ROBIN ALEXANDER über SCHICKSAL
: Schwiggamuttahusten

4 Wochen kommt er, 4 Wochen bleibt er, 4 Wochen geht er

Wenn George Clooney kommt, gehe ich. Meine Freundin glaubt, neben ihrer Tätigkeit als Frau und Mutter bedauerlicherweise auch noch arbeiten zu müssen: für ein Fernsehmagazin wirkte sie bei der Berichterstattung über die Berlinale mit. Sie sagt, da müsse sie zehn Tage durcharbeiten. Und auch abends. Und die Partys anschließen gehören auch dazu.

Ja bitte. Da wollen wir (30 Jahre, männlich, und 13 Monate, männlich) natürlich nicht im Weg sein. Wir können uns auch sehr gut ohne die karrieresüchtige Rabenmutter amüsieren. Und zwar in Wanne-Eickel.

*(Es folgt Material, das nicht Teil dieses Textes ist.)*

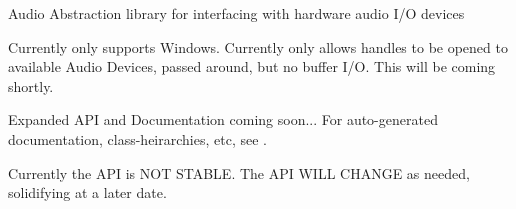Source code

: Audio Abstraction library for interfacing with hardware audio I/\-O devices

Currently only supports Windows. Currently only allows handles to be opened to available Audio Devices, passed around, but no buffer I/\-O. This will be coming shortly.

Expanded A\-P\-I and Documentation coming soon... For auto-\/generated documentation, class-\/heirarchies, etc, see .

Currently the A\-P\-I is N\-O\-T S\-T\-A\-B\-L\-E. The A\-P\-I W\-I\-L\-L C\-H\-A\-N\-G\-E as needed, solidifying at a later date.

Dort wohnen nämlich Menschen, die das Opfer noch zu schätzen wissen, das Männer bringen, die sich um ihre Kinder kümmern. Dort wohnen Menschen, die auch gerne selbst ein paar Stunden auf das Kind aufpassen. Oder ein paar Abende. Menschen, die gut kochen. Menschen, die Jahreskarten für die Heimspiele von Schalke 04 besitzen. Glücklicherweise bin ich mit diesen Menschen sehr nah verwandt. Also los.

Samstagmorgen steigen wir in den Zug.

Samstagmittag gibt es Königsberger Klopse.

Samstagnachmittag schlägt Schalke Bayer Leverkusen mit 7 zu 4.

Samstagabend frage ich mich, welche alte Schulfreundin von mir wohl immer noch in Wanne-Eickel wohnen könnte.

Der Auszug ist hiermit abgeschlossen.